Work instruction: Find the line holding "Grants advantage to" in the entries below. Give it again exactly, along with every line after it up to and including the line holding "Causes -2 to initiative throws.".

Saved entries
* * * * * * *
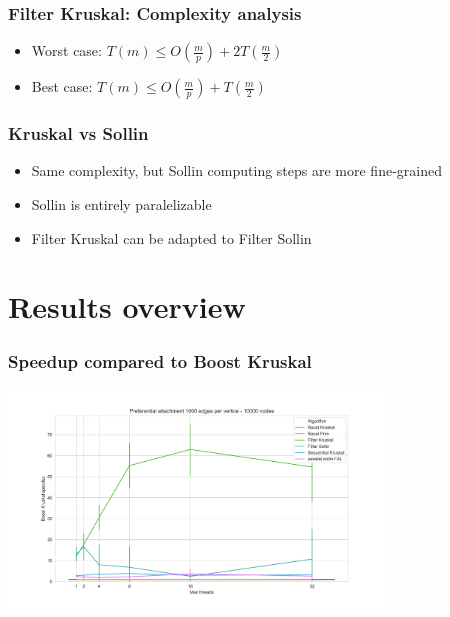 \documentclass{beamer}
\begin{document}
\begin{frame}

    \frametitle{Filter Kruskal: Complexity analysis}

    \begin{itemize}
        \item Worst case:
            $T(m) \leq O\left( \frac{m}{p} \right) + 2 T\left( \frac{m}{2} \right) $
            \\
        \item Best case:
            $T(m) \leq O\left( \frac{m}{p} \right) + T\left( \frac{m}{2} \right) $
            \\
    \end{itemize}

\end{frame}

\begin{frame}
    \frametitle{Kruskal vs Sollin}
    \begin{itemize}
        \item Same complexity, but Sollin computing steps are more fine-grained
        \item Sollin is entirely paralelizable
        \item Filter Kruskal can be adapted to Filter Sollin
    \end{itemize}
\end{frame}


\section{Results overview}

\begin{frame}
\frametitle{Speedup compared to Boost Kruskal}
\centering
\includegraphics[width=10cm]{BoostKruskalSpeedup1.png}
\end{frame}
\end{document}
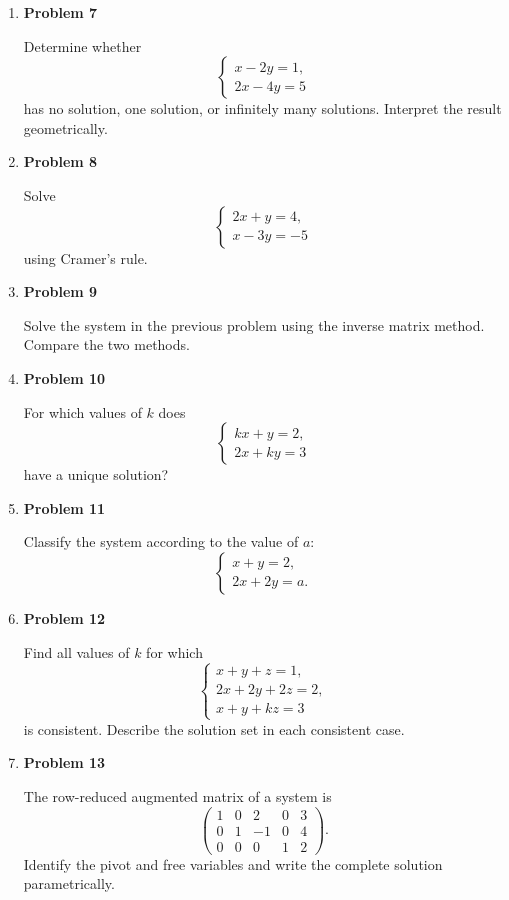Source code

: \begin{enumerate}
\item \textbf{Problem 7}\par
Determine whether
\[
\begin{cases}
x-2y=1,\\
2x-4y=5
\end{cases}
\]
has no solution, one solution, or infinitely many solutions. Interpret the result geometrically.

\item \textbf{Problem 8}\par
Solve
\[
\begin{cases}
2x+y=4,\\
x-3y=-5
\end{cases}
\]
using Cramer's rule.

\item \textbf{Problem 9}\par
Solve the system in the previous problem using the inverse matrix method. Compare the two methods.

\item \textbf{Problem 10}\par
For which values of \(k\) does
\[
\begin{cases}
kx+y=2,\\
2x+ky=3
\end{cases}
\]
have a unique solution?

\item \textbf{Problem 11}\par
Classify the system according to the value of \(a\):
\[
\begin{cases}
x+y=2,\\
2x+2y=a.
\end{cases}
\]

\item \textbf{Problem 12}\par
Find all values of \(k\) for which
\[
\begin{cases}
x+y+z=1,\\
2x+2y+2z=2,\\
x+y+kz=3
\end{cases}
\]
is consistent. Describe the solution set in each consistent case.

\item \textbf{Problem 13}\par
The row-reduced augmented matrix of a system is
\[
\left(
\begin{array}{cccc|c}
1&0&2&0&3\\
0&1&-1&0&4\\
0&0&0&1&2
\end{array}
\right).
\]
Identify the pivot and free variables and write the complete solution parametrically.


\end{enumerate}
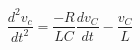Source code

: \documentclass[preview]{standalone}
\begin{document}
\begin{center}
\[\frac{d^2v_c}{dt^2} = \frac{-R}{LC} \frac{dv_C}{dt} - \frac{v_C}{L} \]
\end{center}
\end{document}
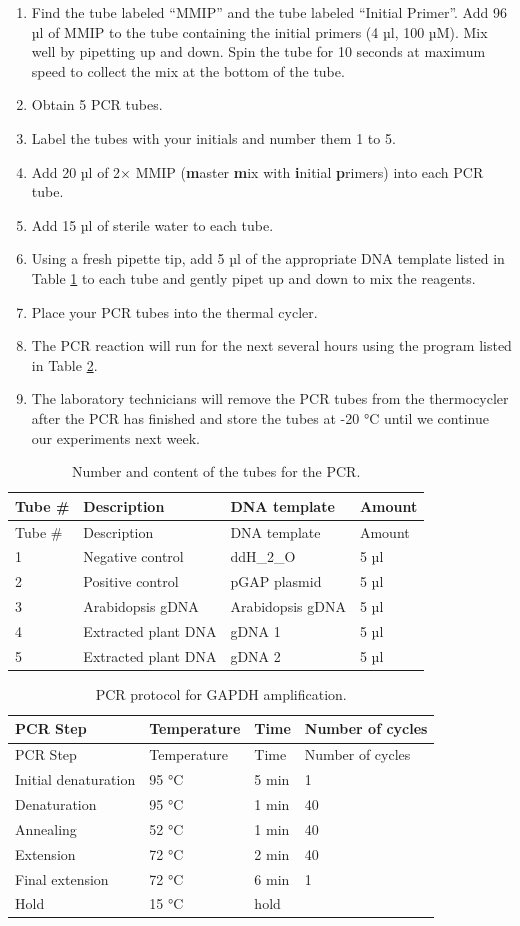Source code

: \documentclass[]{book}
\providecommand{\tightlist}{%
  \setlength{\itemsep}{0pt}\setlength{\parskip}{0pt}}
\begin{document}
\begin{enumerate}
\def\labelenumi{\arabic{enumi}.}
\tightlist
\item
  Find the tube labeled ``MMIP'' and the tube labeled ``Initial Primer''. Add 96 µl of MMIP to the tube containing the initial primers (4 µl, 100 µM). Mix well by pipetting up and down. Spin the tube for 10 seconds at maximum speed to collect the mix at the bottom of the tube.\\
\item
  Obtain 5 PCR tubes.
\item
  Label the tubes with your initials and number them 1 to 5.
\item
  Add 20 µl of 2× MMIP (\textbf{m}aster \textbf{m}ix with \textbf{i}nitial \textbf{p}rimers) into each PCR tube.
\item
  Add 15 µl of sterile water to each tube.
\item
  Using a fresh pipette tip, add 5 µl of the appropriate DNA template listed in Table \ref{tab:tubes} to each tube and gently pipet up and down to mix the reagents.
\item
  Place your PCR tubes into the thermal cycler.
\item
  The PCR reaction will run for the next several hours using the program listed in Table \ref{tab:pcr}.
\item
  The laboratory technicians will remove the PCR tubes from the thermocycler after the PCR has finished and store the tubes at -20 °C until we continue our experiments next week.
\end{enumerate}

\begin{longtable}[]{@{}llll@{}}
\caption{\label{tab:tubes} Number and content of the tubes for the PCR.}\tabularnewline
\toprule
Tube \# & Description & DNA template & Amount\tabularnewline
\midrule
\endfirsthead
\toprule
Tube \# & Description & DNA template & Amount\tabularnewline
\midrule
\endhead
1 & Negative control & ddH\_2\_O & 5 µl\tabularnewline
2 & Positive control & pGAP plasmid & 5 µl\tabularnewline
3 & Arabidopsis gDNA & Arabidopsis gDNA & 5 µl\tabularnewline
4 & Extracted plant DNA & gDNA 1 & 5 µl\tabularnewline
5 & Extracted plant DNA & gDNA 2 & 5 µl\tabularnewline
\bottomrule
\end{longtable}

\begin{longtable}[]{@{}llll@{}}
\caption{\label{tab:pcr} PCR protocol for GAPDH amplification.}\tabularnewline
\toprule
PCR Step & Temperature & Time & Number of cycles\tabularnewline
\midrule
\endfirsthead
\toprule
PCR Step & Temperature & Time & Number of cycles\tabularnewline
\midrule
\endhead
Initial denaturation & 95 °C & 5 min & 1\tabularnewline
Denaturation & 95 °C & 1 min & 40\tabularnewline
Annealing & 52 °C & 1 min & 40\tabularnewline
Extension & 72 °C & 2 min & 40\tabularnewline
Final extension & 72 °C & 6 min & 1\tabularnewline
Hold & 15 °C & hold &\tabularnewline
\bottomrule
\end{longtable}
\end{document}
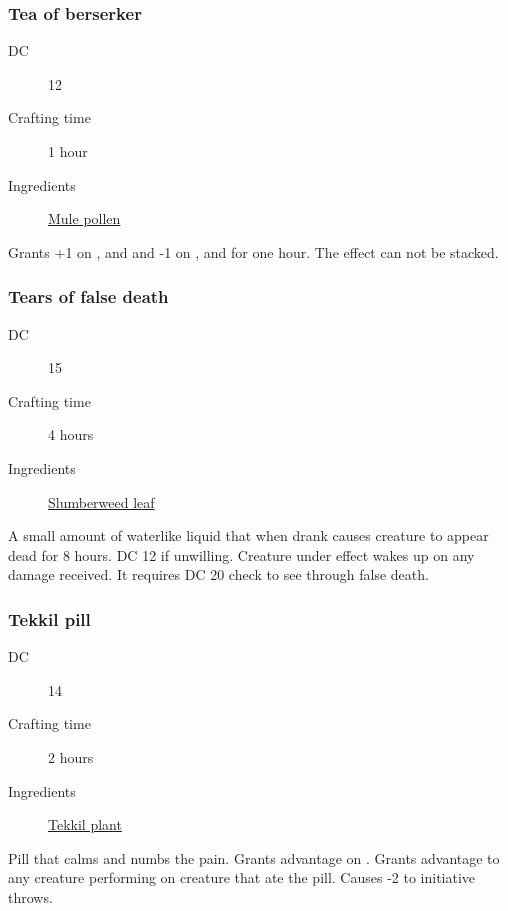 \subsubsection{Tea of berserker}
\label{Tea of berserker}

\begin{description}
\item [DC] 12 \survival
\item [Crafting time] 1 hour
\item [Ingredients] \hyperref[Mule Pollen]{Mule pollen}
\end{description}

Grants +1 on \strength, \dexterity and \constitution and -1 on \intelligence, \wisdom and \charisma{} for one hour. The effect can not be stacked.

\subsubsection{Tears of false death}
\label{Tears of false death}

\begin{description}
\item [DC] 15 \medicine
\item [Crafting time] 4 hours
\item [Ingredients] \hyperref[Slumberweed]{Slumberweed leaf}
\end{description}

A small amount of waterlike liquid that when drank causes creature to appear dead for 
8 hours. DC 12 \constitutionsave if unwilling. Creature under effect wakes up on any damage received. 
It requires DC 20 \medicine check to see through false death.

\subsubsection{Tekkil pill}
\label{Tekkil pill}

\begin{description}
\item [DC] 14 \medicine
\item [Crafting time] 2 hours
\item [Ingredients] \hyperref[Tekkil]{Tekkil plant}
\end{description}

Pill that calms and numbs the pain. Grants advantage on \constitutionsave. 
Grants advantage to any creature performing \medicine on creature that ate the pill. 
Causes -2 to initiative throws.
* * * * * * *
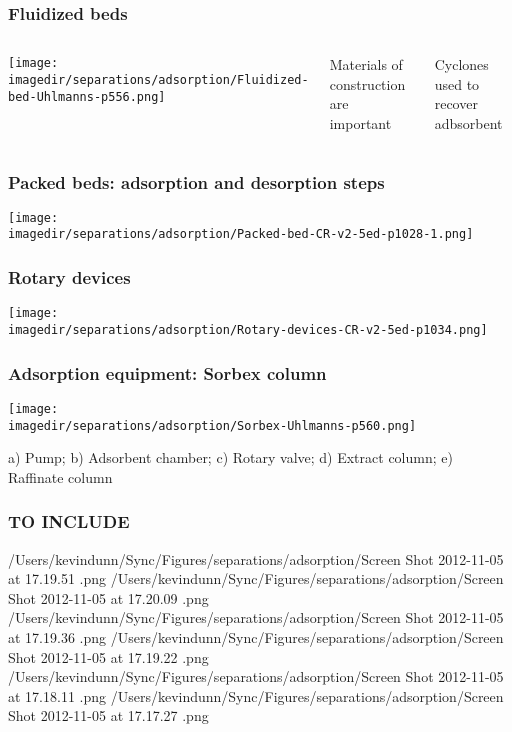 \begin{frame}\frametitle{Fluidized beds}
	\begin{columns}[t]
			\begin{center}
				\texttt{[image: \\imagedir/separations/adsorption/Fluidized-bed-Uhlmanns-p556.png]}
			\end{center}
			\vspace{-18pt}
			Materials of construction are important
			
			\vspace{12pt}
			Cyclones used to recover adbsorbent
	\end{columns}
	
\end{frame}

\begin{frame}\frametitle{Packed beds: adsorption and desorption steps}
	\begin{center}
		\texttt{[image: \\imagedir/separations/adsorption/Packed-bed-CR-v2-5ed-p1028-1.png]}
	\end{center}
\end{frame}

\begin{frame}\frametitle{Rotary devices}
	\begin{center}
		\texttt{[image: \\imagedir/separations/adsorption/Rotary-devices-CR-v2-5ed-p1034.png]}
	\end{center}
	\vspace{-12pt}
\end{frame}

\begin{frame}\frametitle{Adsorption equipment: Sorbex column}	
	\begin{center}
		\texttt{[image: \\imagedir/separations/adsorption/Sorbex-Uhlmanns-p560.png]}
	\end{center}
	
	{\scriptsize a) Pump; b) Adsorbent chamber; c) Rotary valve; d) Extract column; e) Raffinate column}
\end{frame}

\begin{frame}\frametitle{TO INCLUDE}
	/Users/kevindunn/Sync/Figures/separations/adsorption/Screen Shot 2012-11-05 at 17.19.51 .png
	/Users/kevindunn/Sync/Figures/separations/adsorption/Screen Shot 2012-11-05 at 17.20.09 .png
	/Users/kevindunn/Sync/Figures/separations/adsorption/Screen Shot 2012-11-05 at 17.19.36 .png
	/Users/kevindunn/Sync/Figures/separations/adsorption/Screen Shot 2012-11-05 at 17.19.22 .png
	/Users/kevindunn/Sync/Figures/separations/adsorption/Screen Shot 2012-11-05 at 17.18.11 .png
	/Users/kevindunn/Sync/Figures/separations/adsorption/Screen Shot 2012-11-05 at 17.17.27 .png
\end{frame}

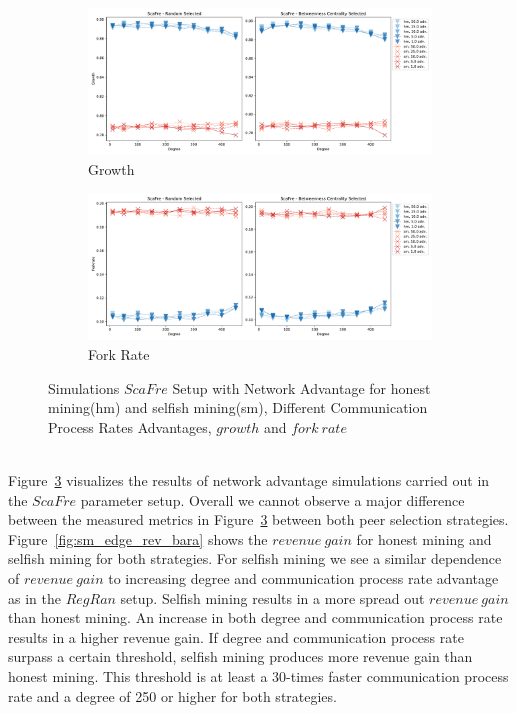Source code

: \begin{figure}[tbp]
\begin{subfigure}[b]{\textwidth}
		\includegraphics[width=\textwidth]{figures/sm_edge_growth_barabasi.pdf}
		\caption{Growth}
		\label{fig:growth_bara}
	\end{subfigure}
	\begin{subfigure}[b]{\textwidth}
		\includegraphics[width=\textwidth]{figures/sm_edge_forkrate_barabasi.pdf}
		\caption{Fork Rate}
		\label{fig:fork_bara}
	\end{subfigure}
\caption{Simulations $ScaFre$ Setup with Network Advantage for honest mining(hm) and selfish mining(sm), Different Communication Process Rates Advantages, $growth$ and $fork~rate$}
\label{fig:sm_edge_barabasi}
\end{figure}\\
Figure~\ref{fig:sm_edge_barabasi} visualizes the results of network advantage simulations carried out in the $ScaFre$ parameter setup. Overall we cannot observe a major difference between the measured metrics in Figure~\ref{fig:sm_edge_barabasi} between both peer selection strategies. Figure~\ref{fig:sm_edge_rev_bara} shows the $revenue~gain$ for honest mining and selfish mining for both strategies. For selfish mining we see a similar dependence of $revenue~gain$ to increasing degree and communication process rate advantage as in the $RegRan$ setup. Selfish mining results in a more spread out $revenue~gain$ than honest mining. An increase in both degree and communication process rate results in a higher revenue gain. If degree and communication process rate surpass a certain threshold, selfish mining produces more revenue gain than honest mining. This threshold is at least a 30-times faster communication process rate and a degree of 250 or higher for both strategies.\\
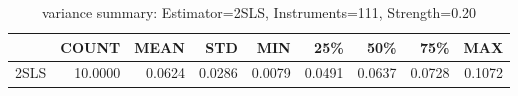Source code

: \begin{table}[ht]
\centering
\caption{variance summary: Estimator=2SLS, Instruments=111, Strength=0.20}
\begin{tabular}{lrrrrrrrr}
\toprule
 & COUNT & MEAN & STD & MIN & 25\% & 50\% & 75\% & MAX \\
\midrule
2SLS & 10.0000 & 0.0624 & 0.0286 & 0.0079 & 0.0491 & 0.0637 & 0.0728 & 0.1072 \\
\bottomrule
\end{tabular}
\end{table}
* * * * * * *
Problem solution:
Grants advantage to any creature performing \medicine on creature that ate the pill. 
Causes -2 to initiative throws.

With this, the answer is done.